The DPDH coal block in Birbhum district is the second largest coal block in the world containing about 1,198 million tonnes of coal and 1,400 million tonnes of basalt.
“The Adani Group is interested in investing in the DPDH coal block. The West Bengal government has also issued the Letter of Intent (LoI) for the Tajpur port in favour of Adani Ports and Special Economic Zone (APSEZ) Ltd. The Adani Group company will have to invest several thousand crores to build this port. Such investment will be justified only if the company can start mining the DPDH coal block. Coal from this block can then be exported through the Tajpur port,” the official said.
Without this assured cargo, there is little possibility of any substantial import or export growth in the east that would make the port viable. Problem is that the DPDH coal block has already run into trouble over proposed displacement of families, many of them Adivasis.
“The coal at DPDH is sandwiched between layers of basalt. Special equipment and technology will be required to extract both the coal and basalt. A lot of investment will be required for this. Such investment will only be made by a corporate house after the land has been cleared and there is no possibility of trouble.
“The Adani Group already knows this from its experience in Kerala where it has invested in a port. The government will have to ensure relocation of the families currently living over and around the coal block. They will also have to be paid compensation,” he added.
It is estimated that nearly 21,000 people (including over 9,000 Adivasis) will be displaced due to this project.
Both the Centre and the West Bengal government have offered compensation of Rs 10-13 lakh per bigha to each family.

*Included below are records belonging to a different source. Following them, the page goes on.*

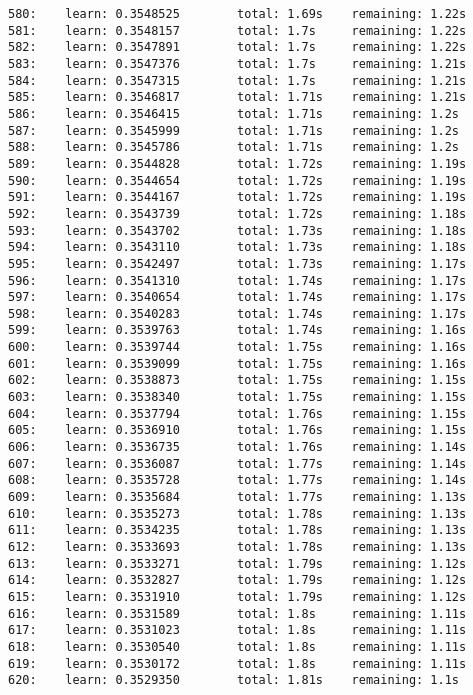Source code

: \documentclass[11pt]{article}
\begin{document}
\begin{Verbatim}[commandchars=\\\{\}]
580:    learn: 0.3548525        total: 1.69s    remaining: 1.22s
581:    learn: 0.3548157        total: 1.7s     remaining: 1.22s
582:    learn: 0.3547891        total: 1.7s     remaining: 1.22s
583:    learn: 0.3547376        total: 1.7s     remaining: 1.21s
584:    learn: 0.3547315        total: 1.7s     remaining: 1.21s
585:    learn: 0.3546817        total: 1.71s    remaining: 1.21s
586:    learn: 0.3546415        total: 1.71s    remaining: 1.2s
587:    learn: 0.3545999        total: 1.71s    remaining: 1.2s
588:    learn: 0.3545786        total: 1.71s    remaining: 1.2s
589:    learn: 0.3544828        total: 1.72s    remaining: 1.19s
590:    learn: 0.3544654        total: 1.72s    remaining: 1.19s
591:    learn: 0.3544167        total: 1.72s    remaining: 1.19s
592:    learn: 0.3543739        total: 1.72s    remaining: 1.18s
593:    learn: 0.3543702        total: 1.73s    remaining: 1.18s
594:    learn: 0.3543110        total: 1.73s    remaining: 1.18s
595:    learn: 0.3542497        total: 1.73s    remaining: 1.17s
596:    learn: 0.3541310        total: 1.74s    remaining: 1.17s
597:    learn: 0.3540654        total: 1.74s    remaining: 1.17s
598:    learn: 0.3540283        total: 1.74s    remaining: 1.17s
599:    learn: 0.3539763        total: 1.74s    remaining: 1.16s
600:    learn: 0.3539744        total: 1.75s    remaining: 1.16s
601:    learn: 0.3539099        total: 1.75s    remaining: 1.16s
602:    learn: 0.3538873        total: 1.75s    remaining: 1.15s
603:    learn: 0.3538340        total: 1.75s    remaining: 1.15s
604:    learn: 0.3537794        total: 1.76s    remaining: 1.15s
605:    learn: 0.3536910        total: 1.76s    remaining: 1.15s
606:    learn: 0.3536735        total: 1.76s    remaining: 1.14s
607:    learn: 0.3536087        total: 1.77s    remaining: 1.14s
608:    learn: 0.3535728        total: 1.77s    remaining: 1.14s
609:    learn: 0.3535684        total: 1.77s    remaining: 1.13s
610:    learn: 0.3535273        total: 1.78s    remaining: 1.13s
611:    learn: 0.3534235        total: 1.78s    remaining: 1.13s
612:    learn: 0.3533693        total: 1.78s    remaining: 1.13s
613:    learn: 0.3533271        total: 1.79s    remaining: 1.12s
614:    learn: 0.3532827        total: 1.79s    remaining: 1.12s
615:    learn: 0.3531910        total: 1.79s    remaining: 1.12s
616:    learn: 0.3531589        total: 1.8s     remaining: 1.11s
617:    learn: 0.3531023        total: 1.8s     remaining: 1.11s
618:    learn: 0.3530540        total: 1.8s     remaining: 1.11s
619:    learn: 0.3530172        total: 1.8s     remaining: 1.11s
620:    learn: 0.3529350        total: 1.81s    remaining: 1.1s

\end{Verbatim}
\end{document}

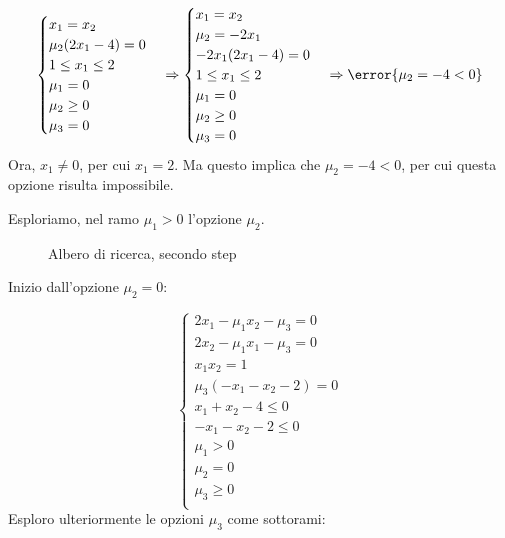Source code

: \documentclass[\main/main.tex]{subfiles}
\begin{document}
\[
  \begin{cases}
    x_1 = x_2           \\
    \mu_2 (2x_1 -4) = 0 \\
    1 \leq x_1 \leq 2   \\
    \mu_1 = 0           \\
    \mu_2 \geq 0        \\
    \mu_3 = 0           \\
  \end{cases}
  \Rightarrow
  \begin{cases}
    x_1 = x_2           \\
    \mu_2 = -2x_1       \\
    -2x_1 (2x_1 -4) = 0 \\
    1 \leq x_1 \leq 2   \\
    \mu_1 = 0           \\
    \mu_2 \geq 0        \\
    \mu_3 = 0           \\
  \end{cases}
  \Rightarrow
  \error{\mu_2 = -4 < 0}
\]
Ora, $x_1 \neq 0$, per cui $x_1 = 2$. Ma questo implica che $\mu_2 = -4 < 0$, per cui questa opzione risulta impossibile.

Esploriamo, nel ramo $\mu_1 > 0$ l'opzione $\mu_2$.

\begin{figure}
  \caption{Albero di ricerca, secondo step}
\end{figure}

Inizio dall'opzione $\mu_2=0$:

\[
  \begin{cases}
    2x_1-\mu_1x_2  - \mu_3 = 0 \\
    2x_2-\mu_1x_1  - \mu_3 = 0 \\
    x_1x_2 = 1                 \\
    \mu_3 (-x_1 - x_2 - 2) = 0 \\
    x_1 + x_2 -4 \leq 0        \\
    -x_1 - x_2 - 2 \leq 0      \\
    \mu_1 > 0                  \\
    \mu_2 = 0                  \\
    \mu_3 \geq 0               \\
  \end{cases}
\]
Esploro ulteriormente le opzioni $\mu_3$ come sottorami:
\end{document}
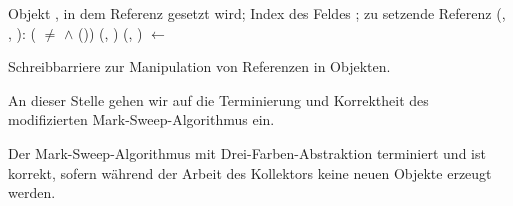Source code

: \begin{algorithm}[h]
\begin{algorithmic}[1]
	\Input Objekt , in dem Referenz gesetzt wird; Index des Feldes ; zu setzende Referenz 
	\State \Atomic {}(, , ):
	\State \quad \IF ( $\neq$ \Null $\wedge$ ())
	\State \quad \quad {}(, )
	\State \quad \quad {}(, )
	\State \quad {} $\gets$ 
\end{algorithmic}
\caption[Schreibbarriere zur Manipulation von Referenzen]{Schreibbarriere zur Manipulation von Referenzen in Objekten.}
\label{algo:tricolor-barrier}
\end{algorithm}

An dieser Stelle gehen wir auf die Terminierung und Korrektheit des modifizierten Mark-Sweep-Algorithmus ein.

\begin{mybox}
\begin{satz}
	Der Mark-Sweep-Algorithmus mit Drei-Farben-Abstraktion terminiert und ist korrekt, sofern während der Arbeit des Kollektors keine neuen Objekte erzeugt werden.
\end{satz}
\end{mybox}

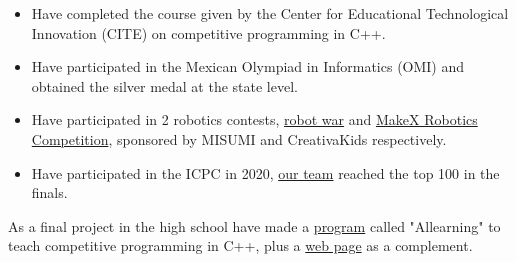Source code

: \documentclass[10pt,a4paper,ragged2e,withhyper]{altacv}
\begin{document}
\begin{paracol}{2}
  \begin{itemize}
    \item Have completed the course given by the Center for Educational Technological Innovation (CITE) on competitive programming in C++.
    \item Have participated in the Mexican Olympiad in Informatics (OMI) and obtained the silver medal at the state level.
  \end{itemize}
  \divider
  \begin{itemize}
    \item Have participated in 2 robotics contests, {\href{https://drive.google.com/file/d/1xETjexZx_X1Bg46y_-m8kKneEbaz48dQ/view?usp=sharing}{\color{blue}robot war\color{black}}} and {\href{https://drive.google.com/file/d/1QcXzJbDVQ1dSvtQrdd_j387KvKlfXH8J/view?usp=sharing}{\color{blue}MakeX Robotics Competition\color{black}}}, sponsored by MISUMI and CreativaKids respectively.
  \end{itemize}
  \divider
  \begin{itemize}
    \item Have participated in the ICPC in 2020, {\href{https://drive.google.com/file/d/1OwYn_YItOoTw_DI-Dajlrwc_oC57Rv6G/view?usp=sharing}{\color{blue}our team\color{black}}} reached the top 100 in the finals.
  \end{itemize}

  \switchcolumn

  \divider

  {As a final project in the high school have made a {\href{https://github.com/ElKPROOB/Proyecto-Aula}{\color{blue}program\color{black}}} called "Allearning" to teach competitive programming in C++, plus a {\href{https://github.com/ElKPROOB/Proyecto_Aula_W}{\color{blue}web page\color{black}}} as a complement.}
  \divider


\end{paracol}
\end{document}
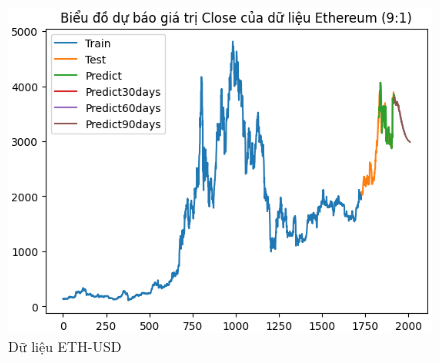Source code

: \documentclass[conference]{IEEEtran}
\begin{document}
\begin{figure}[H]
\begin{minipage}{0.15\textwidth}
    \includegraphics[width=1\textwidth]{Figure/RNN_ETH91.png}
    \end{minipage}
    \caption{Dữ liệu ETH-USD}
    \label{fig:1}
\end{figure}
\end{document}
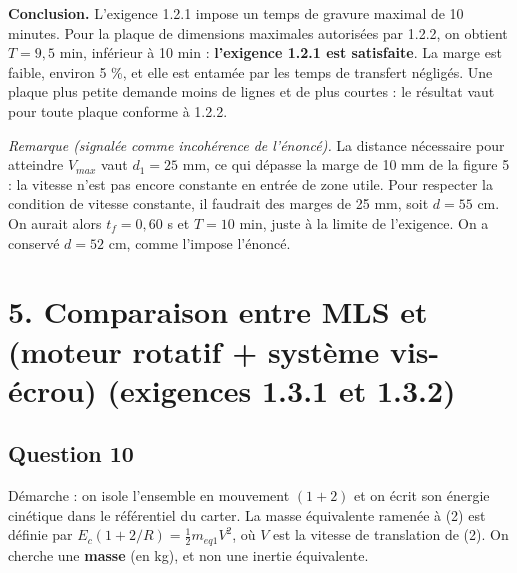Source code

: \documentclass[11pt,a4paper]{article}
\newcommand{\equationajustee}[1]{%
  \sbox{\boiteequation}{$\displaystyle #1$}%
  \ifdim\wd\boiteequation>\linewidth
    \[\resizebox{\linewidth}{!}{\usebox{\boiteequation}}\]%
  \else
    \[#1\]%
  \fi}
\begin{document}
\equationajustee{\begin{aligned}
T &= 2\times500\times0{,}57\ \text{s}\\
&= 570\ \text{s}\\
&= 9{,}5\ \text{min}
\end{aligned}}

\equationajustee{\boxed{T = 9{,}5\ \text{min}}}

\textbf{Conclusion.} L'exigence 1.2.1 impose un temps de gravure maximal de 10 minutes. Pour la plaque de dimensions maximales autorisées par 1.2.2, on obtient \(T = 9{,}5\) min, inférieur à 10 min : \textbf{l'exigence 1.2.1 est satisfaite}. La marge est faible, environ 5 \%, et elle est entamée par les temps de transfert négligés. Une plaque plus petite demande moins de lignes et de plus courtes : le résultat vaut pour toute plaque conforme à 1.2.2.

\emph{Remarque (signalée comme incohérence de l'énoncé).} La distance nécessaire pour atteindre \(V_{max}\) vaut \(d_1 = 25\) mm, ce qui dépasse la marge de 10 mm de la figure 5 : la vitesse n'est pas encore constante en entrée de zone utile. Pour respecter la condition de vitesse constante, il faudrait des marges de 25 mm, soit \(d = 55\) cm. On aurait alors \(t_f = 0{,}60\) s et \(T = 10\) min, juste à la limite de l'exigence. On a conservé \(d = 52\) cm, comme l'impose l'énoncé.

\hypertarget{comparaison-entre-mls-et-moteur-rotatif-systuxe8me-vis-uxe9crou-exigences-1.3.1-et-1.3.2}{%
\section{5. Comparaison entre MLS et (moteur rotatif + système vis-écrou) (exigences 1.3.1 et 1.3.2)}\label{comparaison-entre-mls-et-moteur-rotatif-systuxe8me-vis-uxe9crou-exigences-1.3.1-et-1.3.2}}

\hypertarget{question-10}{%
\subsection{Question 10}\label{question-10}}

Démarche : on isole l'ensemble en mouvement \((1+2)\) et on écrit son énergie cinétique dans le référentiel du carter. La masse équivalente ramenée à (2) est définie par \(E_c(1+2/R) = \tfrac12 m_{eq1} V^2\), où \(V\) est la vitesse de translation de (2). On cherche une \textbf{masse} (en kg), et non une inertie équivalente.
\end{document}
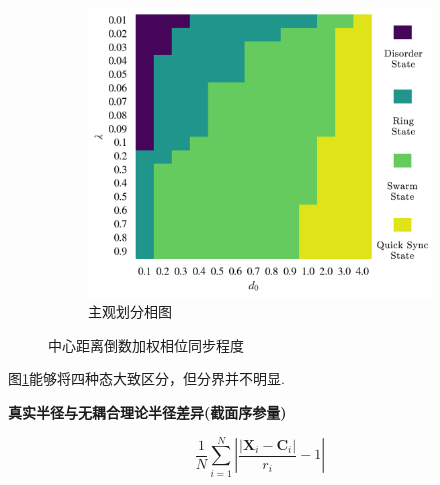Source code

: \documentclass{article}
\begin{document}
\begin{figure}[H]
\begin{subfigure}[b]{0.49\textwidth}
	\end{subfigure}
	\begin{subfigure}[b]{0.49\textwidth}
		\includegraphics[width=\textwidth]{./figs/subjectiveOp.png}
		\vspace{-1cm}
		\caption{主观划分相图}
	\end{subfigure}
	\vspace{-0.5cm}
	\caption{中心距离倒数加权相位同步程度}
	\label{fig:fig234c.6}
\end{figure}

\vspace{-0.5cm}
图\ref{fig:fig234c.6}能够将四种态大致区分，但分界并不明显.

\noindent\textbf{真实半径与无耦合理论半径差异(截面序参量)}

$$
\frac{1}{N}\sum_{i=1}^N{\left| \frac{\left| \mathbf{X}_i-\mathbf{C}_i \right|}{r_i}-1 \right|}
$$
\end{document}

In addition to this, every family will be allotted a 600-square-feet dwelling unit as well as Rs 5.5 lakh as moving expenses.
However, agitations have already started against any effort to relocate people.
Political parties like the CPM have also entered the fray against any attempt to mine coal there.
Activists have also struck out against the governments’ decision to relocate Adivasis from their ancestral land and exploit resources that are rightfully theirs.